*Working data*:

****************

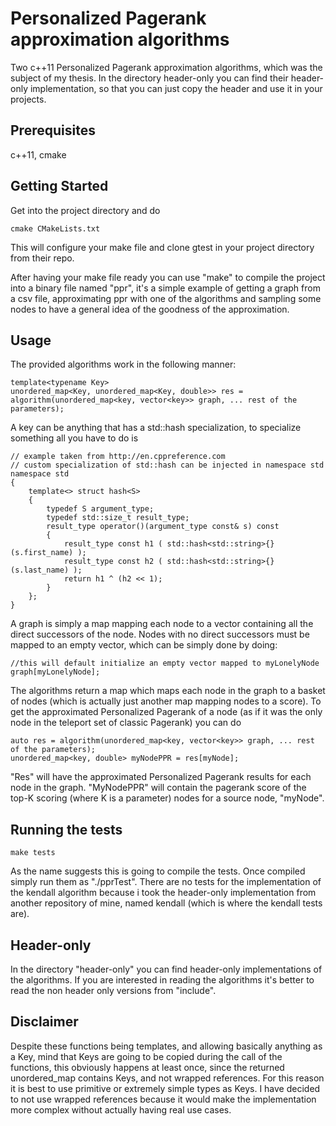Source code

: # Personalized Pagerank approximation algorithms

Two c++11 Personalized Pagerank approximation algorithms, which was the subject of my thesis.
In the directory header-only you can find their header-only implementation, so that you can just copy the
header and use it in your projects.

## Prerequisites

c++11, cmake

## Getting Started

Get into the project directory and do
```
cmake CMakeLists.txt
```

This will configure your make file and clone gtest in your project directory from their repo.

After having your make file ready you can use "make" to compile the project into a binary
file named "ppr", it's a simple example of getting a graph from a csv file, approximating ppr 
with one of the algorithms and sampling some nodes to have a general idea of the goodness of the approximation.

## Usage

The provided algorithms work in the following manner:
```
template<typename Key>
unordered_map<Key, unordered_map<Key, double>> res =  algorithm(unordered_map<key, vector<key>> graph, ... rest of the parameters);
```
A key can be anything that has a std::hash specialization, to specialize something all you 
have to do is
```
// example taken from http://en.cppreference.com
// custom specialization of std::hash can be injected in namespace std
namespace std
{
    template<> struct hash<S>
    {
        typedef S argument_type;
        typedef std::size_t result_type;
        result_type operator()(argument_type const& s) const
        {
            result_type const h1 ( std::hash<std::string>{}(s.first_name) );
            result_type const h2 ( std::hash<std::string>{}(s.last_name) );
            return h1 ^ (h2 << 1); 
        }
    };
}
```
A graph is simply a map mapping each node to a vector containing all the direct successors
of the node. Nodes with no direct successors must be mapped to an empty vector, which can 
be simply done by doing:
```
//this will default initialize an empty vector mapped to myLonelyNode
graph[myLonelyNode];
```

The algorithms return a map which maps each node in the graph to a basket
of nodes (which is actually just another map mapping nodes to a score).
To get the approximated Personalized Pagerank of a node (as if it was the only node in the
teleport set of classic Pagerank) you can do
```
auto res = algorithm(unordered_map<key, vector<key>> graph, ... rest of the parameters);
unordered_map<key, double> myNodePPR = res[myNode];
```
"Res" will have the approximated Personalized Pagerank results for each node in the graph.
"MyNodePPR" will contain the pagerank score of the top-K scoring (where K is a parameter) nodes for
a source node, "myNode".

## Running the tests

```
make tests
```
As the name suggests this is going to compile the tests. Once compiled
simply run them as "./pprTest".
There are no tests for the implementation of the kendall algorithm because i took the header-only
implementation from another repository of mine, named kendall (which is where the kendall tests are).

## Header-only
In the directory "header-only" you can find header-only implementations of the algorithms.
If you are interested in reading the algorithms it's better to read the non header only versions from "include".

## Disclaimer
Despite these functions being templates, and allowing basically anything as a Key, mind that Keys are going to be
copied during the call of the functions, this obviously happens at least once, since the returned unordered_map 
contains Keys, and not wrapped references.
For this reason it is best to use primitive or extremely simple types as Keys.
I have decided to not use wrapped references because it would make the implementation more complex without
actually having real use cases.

****************

*The problem*:
Take from the listing above each line in which the string "approximated" is found.

*Result of this task*:
To get the approximated Personalized Pagerank of a node (as if it was the only node in the
"Res" will have the approximated Personalized Pagerank results for each node in the graph.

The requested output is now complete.